Starting at the line that holds "### Pressor Field Generator" and stopping at the line that holds "Pressor Beam Generator_<br>", restate the records below word for word, with both of those lines included.
[Start of section]
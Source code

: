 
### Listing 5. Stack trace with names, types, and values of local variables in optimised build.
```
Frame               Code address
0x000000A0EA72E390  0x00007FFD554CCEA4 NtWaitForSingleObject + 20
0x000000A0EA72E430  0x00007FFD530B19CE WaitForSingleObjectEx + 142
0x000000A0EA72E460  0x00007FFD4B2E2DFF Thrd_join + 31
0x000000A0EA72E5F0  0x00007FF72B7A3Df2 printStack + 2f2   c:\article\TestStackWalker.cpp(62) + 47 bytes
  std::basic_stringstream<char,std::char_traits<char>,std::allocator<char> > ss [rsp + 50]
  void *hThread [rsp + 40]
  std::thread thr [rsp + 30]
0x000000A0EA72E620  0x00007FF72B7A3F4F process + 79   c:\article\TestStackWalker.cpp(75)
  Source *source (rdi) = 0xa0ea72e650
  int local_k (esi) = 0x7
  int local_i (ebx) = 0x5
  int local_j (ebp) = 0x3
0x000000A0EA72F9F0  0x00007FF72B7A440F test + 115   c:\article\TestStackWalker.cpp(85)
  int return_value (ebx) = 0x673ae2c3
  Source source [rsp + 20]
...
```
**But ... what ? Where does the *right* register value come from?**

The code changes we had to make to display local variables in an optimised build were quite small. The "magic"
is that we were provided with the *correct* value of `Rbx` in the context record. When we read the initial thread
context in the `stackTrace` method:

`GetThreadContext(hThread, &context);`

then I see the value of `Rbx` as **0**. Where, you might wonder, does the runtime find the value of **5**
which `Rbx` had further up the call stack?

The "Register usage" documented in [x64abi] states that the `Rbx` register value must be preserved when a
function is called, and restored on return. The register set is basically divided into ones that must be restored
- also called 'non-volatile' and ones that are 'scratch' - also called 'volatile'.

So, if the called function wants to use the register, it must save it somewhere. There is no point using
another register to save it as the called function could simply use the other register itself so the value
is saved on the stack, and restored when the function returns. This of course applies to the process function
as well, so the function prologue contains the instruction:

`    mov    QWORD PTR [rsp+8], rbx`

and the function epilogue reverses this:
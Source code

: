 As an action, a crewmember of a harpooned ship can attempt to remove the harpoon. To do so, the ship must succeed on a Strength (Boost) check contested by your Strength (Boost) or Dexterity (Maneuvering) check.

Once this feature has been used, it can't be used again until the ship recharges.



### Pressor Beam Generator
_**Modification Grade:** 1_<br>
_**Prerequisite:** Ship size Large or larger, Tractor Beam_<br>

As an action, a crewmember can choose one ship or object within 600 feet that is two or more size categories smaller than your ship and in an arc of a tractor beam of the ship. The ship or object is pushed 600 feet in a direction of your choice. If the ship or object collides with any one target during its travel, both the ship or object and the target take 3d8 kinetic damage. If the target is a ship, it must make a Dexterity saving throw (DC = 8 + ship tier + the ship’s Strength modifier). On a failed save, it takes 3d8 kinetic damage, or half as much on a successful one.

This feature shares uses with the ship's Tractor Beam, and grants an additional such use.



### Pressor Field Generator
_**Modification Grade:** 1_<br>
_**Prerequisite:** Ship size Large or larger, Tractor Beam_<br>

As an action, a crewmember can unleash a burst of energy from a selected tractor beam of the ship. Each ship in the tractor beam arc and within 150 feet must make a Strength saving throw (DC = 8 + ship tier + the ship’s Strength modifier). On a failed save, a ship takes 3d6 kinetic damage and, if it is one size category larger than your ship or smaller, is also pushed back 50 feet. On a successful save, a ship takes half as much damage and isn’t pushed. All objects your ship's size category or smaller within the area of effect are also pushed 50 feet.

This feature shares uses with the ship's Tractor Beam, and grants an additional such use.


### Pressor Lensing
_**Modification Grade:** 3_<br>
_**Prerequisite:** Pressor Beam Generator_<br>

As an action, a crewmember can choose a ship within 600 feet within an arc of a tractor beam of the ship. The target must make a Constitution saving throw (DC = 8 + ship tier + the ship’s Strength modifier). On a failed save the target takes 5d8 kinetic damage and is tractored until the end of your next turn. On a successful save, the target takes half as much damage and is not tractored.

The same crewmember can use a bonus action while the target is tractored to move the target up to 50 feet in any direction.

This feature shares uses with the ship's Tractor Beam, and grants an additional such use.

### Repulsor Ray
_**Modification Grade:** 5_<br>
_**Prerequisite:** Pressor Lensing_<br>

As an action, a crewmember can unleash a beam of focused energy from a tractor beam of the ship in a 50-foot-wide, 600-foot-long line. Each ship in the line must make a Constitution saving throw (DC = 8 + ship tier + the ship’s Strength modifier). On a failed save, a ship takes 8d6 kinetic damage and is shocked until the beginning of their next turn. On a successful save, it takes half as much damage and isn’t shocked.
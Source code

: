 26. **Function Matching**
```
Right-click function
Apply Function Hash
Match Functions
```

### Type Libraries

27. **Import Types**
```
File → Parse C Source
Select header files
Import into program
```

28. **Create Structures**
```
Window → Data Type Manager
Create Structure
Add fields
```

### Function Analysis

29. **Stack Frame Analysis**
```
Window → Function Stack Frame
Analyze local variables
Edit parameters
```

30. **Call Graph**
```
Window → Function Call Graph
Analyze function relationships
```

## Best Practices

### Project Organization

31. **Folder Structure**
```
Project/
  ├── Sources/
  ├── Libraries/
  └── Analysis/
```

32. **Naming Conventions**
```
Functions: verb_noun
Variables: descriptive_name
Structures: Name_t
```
[End of section]
▶ _FINISHED TASK_:
### Pressor Field Generator
_**Modification Grade:** 1_<br>
_**Prerequisite:** Ship size Large or larger, Tractor Beam_<br>

As an action, a crewmember can unleash a burst of energy from a selected tractor beam of the ship. Each ship in the tractor beam arc and within 150 feet must make a Strength saving throw (DC = 8 + ship tier + the ship’s Strength modifier). On a failed save, a ship takes 3d6 kinetic damage and, if it is one size category larger than your ship or smaller, is also pushed back 50 feet. On a successful save, a ship takes half as much damage and isn’t pushed. All objects your ship's size category or smaller within the area of effect are also pushed 50 feet.

This feature shares uses with the ship's Tractor Beam, and grants an additional such use.


### Pressor Lensing
_**Modification Grade:** 3_<br>
_**Prerequisite:** Pressor Beam Generator_<br>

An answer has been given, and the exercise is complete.